[Stored data entries]

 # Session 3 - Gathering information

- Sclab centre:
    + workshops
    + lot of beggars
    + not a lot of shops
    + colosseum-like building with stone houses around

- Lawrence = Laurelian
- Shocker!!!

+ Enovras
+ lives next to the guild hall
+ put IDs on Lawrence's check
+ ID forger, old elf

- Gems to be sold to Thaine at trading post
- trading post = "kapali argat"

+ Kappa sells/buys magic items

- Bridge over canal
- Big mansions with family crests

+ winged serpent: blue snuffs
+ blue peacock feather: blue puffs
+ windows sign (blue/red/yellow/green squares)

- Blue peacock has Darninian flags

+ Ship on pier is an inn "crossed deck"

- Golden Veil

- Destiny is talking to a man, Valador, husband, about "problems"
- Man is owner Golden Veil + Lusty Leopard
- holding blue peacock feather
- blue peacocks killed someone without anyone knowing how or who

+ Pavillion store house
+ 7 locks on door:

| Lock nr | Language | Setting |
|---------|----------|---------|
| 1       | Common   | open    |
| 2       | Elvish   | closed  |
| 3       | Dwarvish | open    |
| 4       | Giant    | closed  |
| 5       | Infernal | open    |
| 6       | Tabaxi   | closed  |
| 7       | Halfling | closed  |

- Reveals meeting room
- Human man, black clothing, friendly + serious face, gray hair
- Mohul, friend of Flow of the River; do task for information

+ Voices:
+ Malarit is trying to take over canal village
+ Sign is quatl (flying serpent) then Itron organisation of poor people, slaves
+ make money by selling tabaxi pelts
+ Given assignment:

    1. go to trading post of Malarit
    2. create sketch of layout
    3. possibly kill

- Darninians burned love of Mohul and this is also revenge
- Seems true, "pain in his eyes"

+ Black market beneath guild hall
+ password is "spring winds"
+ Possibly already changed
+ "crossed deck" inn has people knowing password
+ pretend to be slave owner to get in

[Action item] After the last line of the data, restate all the entries verbatim.

[Answer to the problem]
 # Session 3 - Gathering information

- Sclab centre:
    + workshops
    + lot of beggars
    + not a lot of shops
    + colosseum-like building with stone houses around

- Lawrence = Laurelian
- Shocker!!!

+ Enovras
+ lives next to the guild hall
+ put IDs on Lawrence's check
+ ID forger, old elf

- Gems to be sold to Thaine at trading post
- trading post = "kapali argat"

+ Kappa sells/buys magic items

- Bridge over canal
- Big mansions with family crests

+ winged serpent: blue snuffs
+ blue peacock feather: blue puffs
+ windows sign (blue/red/yellow/green squares)

- Blue peacock has Darninian flags

+ Ship on pier is an inn "crossed deck"

- Golden Veil

- Destiny is talking to a man, Valador, husband, about "problems"
- Man is owner Golden Veil + Lusty Leopard
- holding blue peacock feather
- blue peacocks killed someone without anyone knowing how or who

+ Pavillion store house
+ 7 locks on door:

| Lock nr | Language | Setting |
|---------|----------|---------|
| 1       | Common   | open    |
| 2       | Elvish   | closed  |
| 3       | Dwarvish | open    |
| 4       | Giant    | closed  |
| 5       | Infernal | open    |
| 6       | Tabaxi   | closed  |
| 7       | Halfling | closed  |

- Reveals meeting room
- Human man, black clothing, friendly + serious face, gray hair
- Mohul, friend of Flow of the River; do task for information

+ Voices:
+ Malarit is trying to take over canal village
+ Sign is quatl (flying serpent) then Itron organisation of poor people, slaves
+ make money by selling tabaxi pelts
+ Given assignment:

    1. go to trading post of Malarit
    2. create sketch of layout
    3. possibly kill

- Darninians burned love of Mohul and this is also revenge
- Seems true, "pain in his eyes"

+ Black market beneath guild hall
+ password is "spring winds"
+ Possibly already changed
+ "crossed deck" inn has people knowing password
+ pretend to be slave owner to get in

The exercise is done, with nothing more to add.